Find and return every line of the data that contains the word "size".

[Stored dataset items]
————

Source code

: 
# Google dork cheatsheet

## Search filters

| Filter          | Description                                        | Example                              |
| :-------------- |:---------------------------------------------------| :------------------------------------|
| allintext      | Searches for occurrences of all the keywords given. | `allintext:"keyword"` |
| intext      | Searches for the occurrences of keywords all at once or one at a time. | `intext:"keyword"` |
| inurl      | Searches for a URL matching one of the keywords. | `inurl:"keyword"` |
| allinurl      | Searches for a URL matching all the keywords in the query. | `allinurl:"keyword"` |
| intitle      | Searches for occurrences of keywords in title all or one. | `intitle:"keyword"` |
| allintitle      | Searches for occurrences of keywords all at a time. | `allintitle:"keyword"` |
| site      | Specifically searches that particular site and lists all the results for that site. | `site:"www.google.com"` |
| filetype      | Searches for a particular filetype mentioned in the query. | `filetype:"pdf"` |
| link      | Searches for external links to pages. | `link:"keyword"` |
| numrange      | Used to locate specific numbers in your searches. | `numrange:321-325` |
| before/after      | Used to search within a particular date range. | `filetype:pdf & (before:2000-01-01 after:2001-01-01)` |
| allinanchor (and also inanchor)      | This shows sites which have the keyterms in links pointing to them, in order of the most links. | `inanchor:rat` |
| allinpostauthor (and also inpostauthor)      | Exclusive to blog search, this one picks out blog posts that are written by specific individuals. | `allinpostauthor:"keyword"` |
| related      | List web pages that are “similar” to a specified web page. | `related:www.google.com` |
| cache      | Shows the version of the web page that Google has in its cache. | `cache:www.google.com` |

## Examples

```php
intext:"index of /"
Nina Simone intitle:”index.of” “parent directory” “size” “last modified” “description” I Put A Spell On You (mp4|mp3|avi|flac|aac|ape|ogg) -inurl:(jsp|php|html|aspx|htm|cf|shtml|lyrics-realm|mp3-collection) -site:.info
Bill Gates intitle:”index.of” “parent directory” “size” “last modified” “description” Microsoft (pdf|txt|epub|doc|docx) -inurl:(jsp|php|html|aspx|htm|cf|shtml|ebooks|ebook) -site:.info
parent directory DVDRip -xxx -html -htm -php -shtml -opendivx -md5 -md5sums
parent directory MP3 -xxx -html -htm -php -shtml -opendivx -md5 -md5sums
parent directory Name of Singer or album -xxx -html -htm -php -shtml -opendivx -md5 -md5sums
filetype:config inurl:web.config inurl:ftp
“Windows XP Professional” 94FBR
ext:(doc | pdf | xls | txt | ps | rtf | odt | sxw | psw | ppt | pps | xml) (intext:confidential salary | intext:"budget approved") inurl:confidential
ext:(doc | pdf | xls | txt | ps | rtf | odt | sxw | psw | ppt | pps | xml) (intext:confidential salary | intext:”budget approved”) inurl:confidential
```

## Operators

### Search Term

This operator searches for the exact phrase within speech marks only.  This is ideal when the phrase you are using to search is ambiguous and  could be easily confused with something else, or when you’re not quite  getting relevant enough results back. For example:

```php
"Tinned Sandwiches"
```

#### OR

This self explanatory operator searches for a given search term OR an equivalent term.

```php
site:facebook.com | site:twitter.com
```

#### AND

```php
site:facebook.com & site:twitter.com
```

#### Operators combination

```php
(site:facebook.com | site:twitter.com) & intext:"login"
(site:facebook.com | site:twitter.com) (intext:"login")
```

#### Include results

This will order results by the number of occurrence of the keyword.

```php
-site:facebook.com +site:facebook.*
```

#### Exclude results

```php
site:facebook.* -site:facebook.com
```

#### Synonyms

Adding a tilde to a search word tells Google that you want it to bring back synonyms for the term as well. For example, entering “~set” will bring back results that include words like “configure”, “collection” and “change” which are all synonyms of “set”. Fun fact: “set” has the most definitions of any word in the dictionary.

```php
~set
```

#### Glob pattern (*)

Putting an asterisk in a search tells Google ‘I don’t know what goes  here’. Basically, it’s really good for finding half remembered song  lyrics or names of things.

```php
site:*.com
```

————

• [EXERCISE RESULT]:
Nina Simone intitle:”index.of” “parent directory” “size” “last modified” “description” I Put A Spell On You (mp4|mp3|avi|flac|aac|ape|ogg) -inurl:(jsp|php|html|aspx|htm|cf|shtml|lyrics-realm|mp3-collection) -site:.info
Bill Gates intitle:”index.of” “parent directory” “size” “last modified” “description” Microsoft (pdf|txt|epub|doc|docx) -inurl:(jsp|php|html|aspx|htm|cf|shtml|ebooks|ebook) -site:.info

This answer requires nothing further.